┏━━

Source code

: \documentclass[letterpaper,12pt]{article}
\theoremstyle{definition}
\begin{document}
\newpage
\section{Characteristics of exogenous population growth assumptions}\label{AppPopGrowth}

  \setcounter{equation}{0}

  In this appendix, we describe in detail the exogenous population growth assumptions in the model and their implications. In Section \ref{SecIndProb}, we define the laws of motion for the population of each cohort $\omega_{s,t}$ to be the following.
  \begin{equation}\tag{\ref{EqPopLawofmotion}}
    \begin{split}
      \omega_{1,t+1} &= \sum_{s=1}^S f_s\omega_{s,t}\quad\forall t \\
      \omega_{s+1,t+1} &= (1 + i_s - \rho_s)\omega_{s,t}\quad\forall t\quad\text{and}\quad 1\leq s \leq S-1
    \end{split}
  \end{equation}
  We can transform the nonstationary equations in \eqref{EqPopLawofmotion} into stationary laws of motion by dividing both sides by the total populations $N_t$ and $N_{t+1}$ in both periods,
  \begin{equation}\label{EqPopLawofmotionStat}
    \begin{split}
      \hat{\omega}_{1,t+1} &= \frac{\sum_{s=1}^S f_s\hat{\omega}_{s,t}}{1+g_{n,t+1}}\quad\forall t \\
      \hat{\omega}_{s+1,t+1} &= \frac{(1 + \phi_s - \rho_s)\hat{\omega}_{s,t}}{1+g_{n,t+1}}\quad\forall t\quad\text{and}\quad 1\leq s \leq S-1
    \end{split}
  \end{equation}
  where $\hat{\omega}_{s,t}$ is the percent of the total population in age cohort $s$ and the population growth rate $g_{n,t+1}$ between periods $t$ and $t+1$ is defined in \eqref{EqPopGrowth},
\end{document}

┗━━

→ Work order:
Write out, please, all of the material above exactly as written.

→ Expected output:
Source code

: \documentclass[letterpaper,12pt]{article}
\theoremstyle{definition}
\begin{document}
\newpage
\section{Characteristics of exogenous population growth assumptions}\label{AppPopGrowth}

  \setcounter{equation}{0}

  In this appendix, we describe in detail the exogenous population growth assumptions in the model and their implications. In Section \ref{SecIndProb}, we define the laws of motion for the population of each cohort $\omega_{s,t}$ to be the following.
  \begin{equation}\tag{\ref{EqPopLawofmotion}}
    \begin{split}
      \omega_{1,t+1} &= \sum_{s=1}^S f_s\omega_{s,t}\quad\forall t \\
      \omega_{s+1,t+1} &= (1 + i_s - \rho_s)\omega_{s,t}\quad\forall t\quad\text{and}\quad 1\leq s \leq S-1
    \end{split}
  \end{equation}
  We can transform the nonstationary equations in \eqref{EqPopLawofmotion} into stationary laws of motion by dividing both sides by the total populations $N_t$ and $N_{t+1}$ in both periods,
  \begin{equation}\label{EqPopLawofmotionStat}
    \begin{split}
      \hat{\omega}_{1,t+1} &= \frac{\sum_{s=1}^S f_s\hat{\omega}_{s,t}}{1+g_{n,t+1}}\quad\forall t \\
      \hat{\omega}_{s+1,t+1} &= \frac{(1 + \phi_s - \rho_s)\hat{\omega}_{s,t}}{1+g_{n,t+1}}\quad\forall t\quad\text{and}\quad 1\leq s \leq S-1
    \end{split}
  \end{equation}
  where $\hat{\omega}_{s,t}$ is the percent of the total population in age cohort $s$ and the population growth rate $g_{n,t+1}$ between periods $t$ and $t+1$ is defined in \eqref{EqPopGrowth},
\end{document}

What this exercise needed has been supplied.